I grew up with a strict version of Islam where nothing was negotiable. Alongside the regular prohibitions such as not drinking alcohol and eating pork, there were a myriad of rules that I had to live my life in accordance to. From the age of 4, I was sent to classes at the local mosque to learn Arabic, to memorise supplications and study the fundamentals of Islam. I was taught how to pray, how to recite the Qu’ran, and most importantly I was taught about the things that I was forbidden from doing. 

Islam was indoctrinated into my skin.

I was not to wear perfume or nail varnish. I was not to expose anything but my hands and face in public. I was not to wear clothes that revealed the shape of my body. I was not to imitate or dress like the opposite sex. I was not to talk to or befriend the opposite sex. I was not to have any physical contact with the opposite sex. I was not to partake in a relationship outside of marriage. I was not to consume haraam meat. I was not to gossip or backbite. I was not to tell lies, I was not to curse. I was not to read horoscopes or believe in fortune-tellers. I was not to draw pictures with eyes. I was not to hang photographs on the walls. I was not to play card or board games. I was not to watch television or listen to music. Upon reaching puberty, I was to fast during Ramadan. I was to pray 5 times a day. I was not to lust after the opposite sex or make eye contact. I was not to partake in any sort of gambling. I was not to visit places that served alcohol. I was not to be tattooed. I was not to get anything but ear piercings. I was not to wear high heels. I was not to thread my eyebrows. I was not to believe in astrology.

I remember being forbidden from sleeping over at my best friend’s house because my father was afraid that there would be alcohol in their home. I remember being told off by my mosque teacher for asking a boy his name, or for being seen on the street without a head covering. I remember my grandfather profusely yelling from across the road because I was wearing a t-shirt which exposed my arms and did not reach my knees. I remember having to double-check that there were no remnants of nail varnish on my fingernails or that I was not wearing my cartoon-printed socks to the mosque. I remember hearing about the atrocities of the Hellfire, about punishments within the grave.

Although my parents did not forbid me from watching television, playing games or listening to music, I still grew up within the margins of these restrictions. By 11, I had read through the Qur’an 3 times and was able to cease my attendance at the mosque. I was now responsible for upholding my beliefs and obeying God. I was old enough to be accountable for my own sins.

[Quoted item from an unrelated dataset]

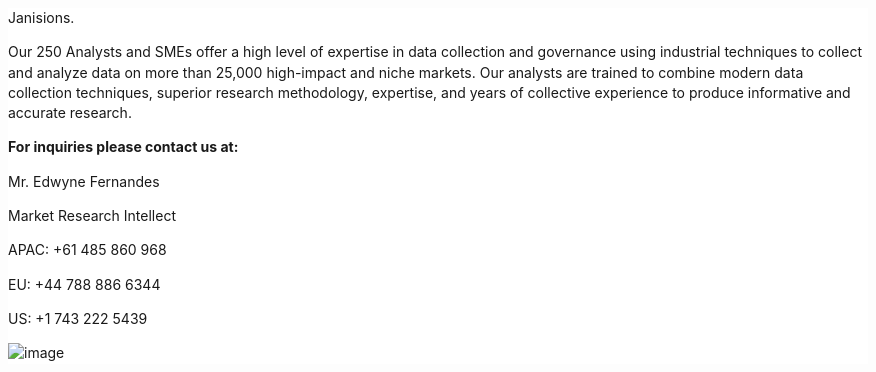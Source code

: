 Janisions.</p><p><span class="">Our 250 Analysts and SMEs offer a high level of expertise in data collection and governance using industrial techniques to collect and analyze data on more than 25,000 high-impact and niche markets. Our analysts are trained to combine modern data collection techniques, superior research methodology, expertise, and years of collective experience to produce informative and accurate research.</span></p><p><strong>For inquiries please contact us at:</strong></p><p>Mr. Edwyne Fernandes</p><p>Market Research Intellect</p><p>APAC: +61 485 860 968</p><p>EU: +44 788 886 6344</p><p>US: +1 743 222 5439</p>
![image](https://github.com/user-attachments/assets/9812e566-a462-4e3b-a418-0201b79daa18)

School life was the only sovereignty in my life. I had the capacity to do anything that I wanted and it was liberating. I learned to practice the art of sin in secret, and although I would often be devoured by my own guilt, there was something very electrifying about breaking the rules. When I came home at the end of each day, I was still inherently Muslim but I began living two separate lives. Although I always reaffirmed my belief in God, my compliance to Islam ricocheted on each division of the spectrum. As I grew older, religion began to impose more restrictions, it became a burden. I wasn’t able to live my life the way that I wanted to because everything seemed to be forbidden and it was not until the passing of my grandfather that my perspective changed. His death left me devastated. I did not understand how I was supposed to cope or mourn. However, upon witnessing his smiling cadaver, the concept of Islam and grief suddenly made sense. My grandfather had been a good man, he had spent the entirety of his life living by the word of God. Now that he was gone, he looked happy; he was at peace. Religion became simple in that moment; if I obeyed God, I would be content.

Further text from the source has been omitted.